La pénitence, ce ne sont pas d’abord des actes que je pose dans l’héroïsme de quelques jours. C’est la reconnaissance de ma radicale pauvreté, de ma vulnérabilité dans ma dimension physique première, dans les esclavages qui sont les miens et dont je sens que je suis invité à les couper sur tel ou tel aspect. Accueillir, reconnaître, réaliser notre radicale vulnérabilité : voilà bien l’enjeu des trois dimensions du Carême, dans le partage, la prière et la pénitence. Reconnaître que tout vient du Seigneur.

 

Ne pensons pas que le jeûne, la prière et la pénitence puissent nous obtenir des mérites par nous-mêmes.
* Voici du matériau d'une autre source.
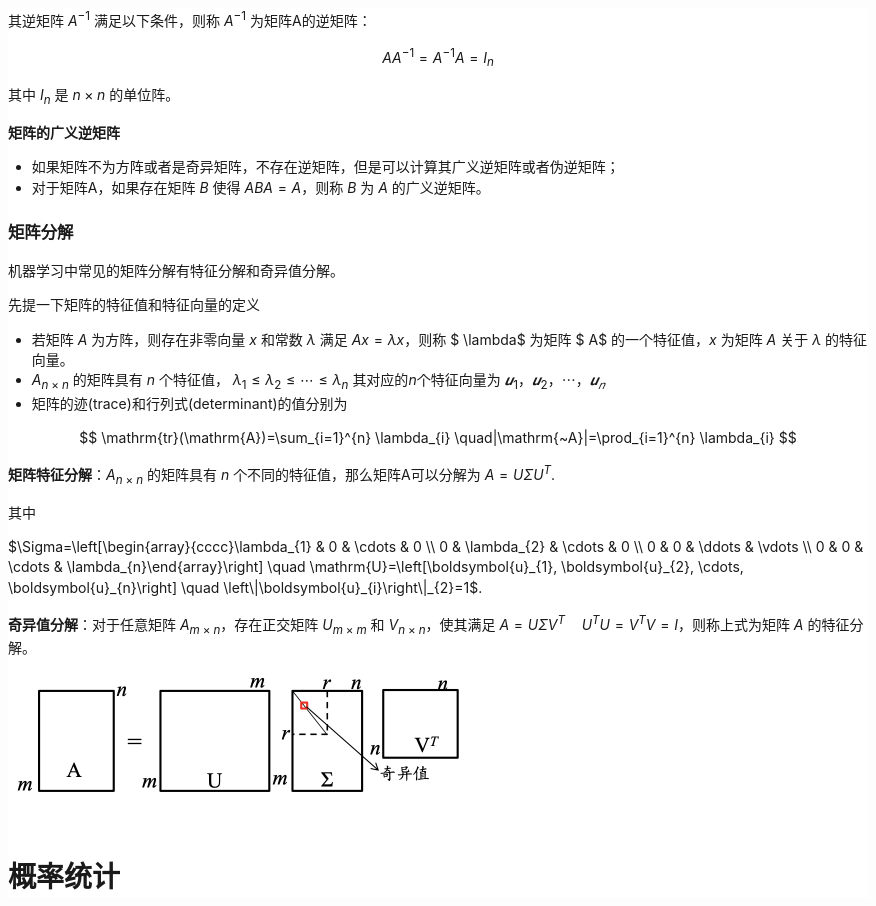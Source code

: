 其逆矩阵 $A^{-1}$ 满足以下条件，则称 $A^{-1}$ 为矩阵A的逆矩阵：

$$
AA^{-1} = A^{-1}A = I_n
$$

其中 $I_n$ 是 $n×n$ 的单位阵。

**矩阵的广义逆矩阵**

- 如果矩阵不为方阵或者是奇异矩阵，不存在逆矩阵，但是可以计算其广义逆矩阵或者伪逆矩阵；
- 对于矩阵A，如果存在矩阵 $B$ 使得 $ABA=A$，则称 $B$ 为 $A$ 的广义逆矩阵。

### 矩阵分解

机器学习中常见的矩阵分解有特征分解和奇异值分解。

先提一下矩阵的特征值和特征向量的定义

- 若矩阵 $A$ 为方阵，则存在非零向量 $x$ 和常数 $\lambda$ 满足 $Ax=\lambda x$，则称 $ \lambda$ 为矩阵 $ A$ 的一个特征值，$x$ 为矩阵 $A$ 关于 $\lambda$ 的特征向量。
- $A_{n \times n}$ 的矩阵具有 $n$ 个特征值， $λ_1 ≤ λ_2 ≤ ⋯ ≤ λ_n$ 其对应的*n*个特征向量为 $𝒖_1，𝒖_2， ⋯ ，𝒖_𝑛$
- 矩阵的迹(trace)和行列式(determinant)的值分别为

$$
\mathrm{tr}(\mathrm{A})=\sum_{i=1}^{n} \lambda_{i} \quad|\mathrm{~A}|=\prod_{i=1}^{n} \lambda_{i}
$$

**矩阵特征分解**：$A_{n \times n}$ 的矩阵具有 $n$ 个不同的特征值，那么矩阵A可以分解为 $A = U\Sigma U^{T}$.

其中 

$\Sigma=\left[\begin{array}{cccc}\lambda_{1} & 0 & \cdots & 0 \\ 0 & \lambda_{2} & \cdots & 0 \\ 0 & 0 & \ddots & \vdots \\ 0 & 0 & \cdots & \lambda_{n}\end{array}\right] \quad \mathrm{U}=\left[\boldsymbol{u}_{1}, \boldsymbol{u}_{2}, \cdots, \boldsymbol{u}_{n}\right] \quad \left\|\boldsymbol{u}_{i}\right\|_{2}=1$.

**奇异值分解**：对于任意矩阵 $A_{m \times n}$，存在正交矩阵 $U_{m \times m}$ 和 $V_{n \times n}$，使其满足 $A = U \Sigma V^{T} \quad U^T U = V^T V = I$，则称上式为矩阵 $A$ 的特征分解。

<img src="../image/2/2.1.png" alt="2.1" style="zoom:50%;" />

# 概率统计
On n’achète pas le don de Dieu. Il s’agit d’ouvrir son cœur, de se laisser toucher en profondeur, d’entrer dans une dynamique de conversion. L’enjeu, c’est celui de notre liberté spirituelle. « Lorsque je suis faible, c’est alors que je suis fort » : lorsque je reconnais ma pauvreté et ma vulnérabilité, c’est alors que je suis en vérité et c’est alors que je peux être moi-même, grandir et porter du fruit sous le regard du Seigneur. C’est le Seigneur qui nous donne un cœur nouveau ; c’est le Seigneur qui met en nous un Esprit nouveau. Et ce dont il s’agit c’est d’ouvrir notre cœur au don gratuit de Dieu. Oui, « c’est maintenant le moment favorable » : c’est maintenant, c’est aujourd’hui « le jour du salut ».

 

Donne-nous, Seigneur, un cœur nouveau, mets-en nous, Seigneur, un esprit nouveau !

 

Au nom du Père, et du Fils et du Saint-Esprit. Amen.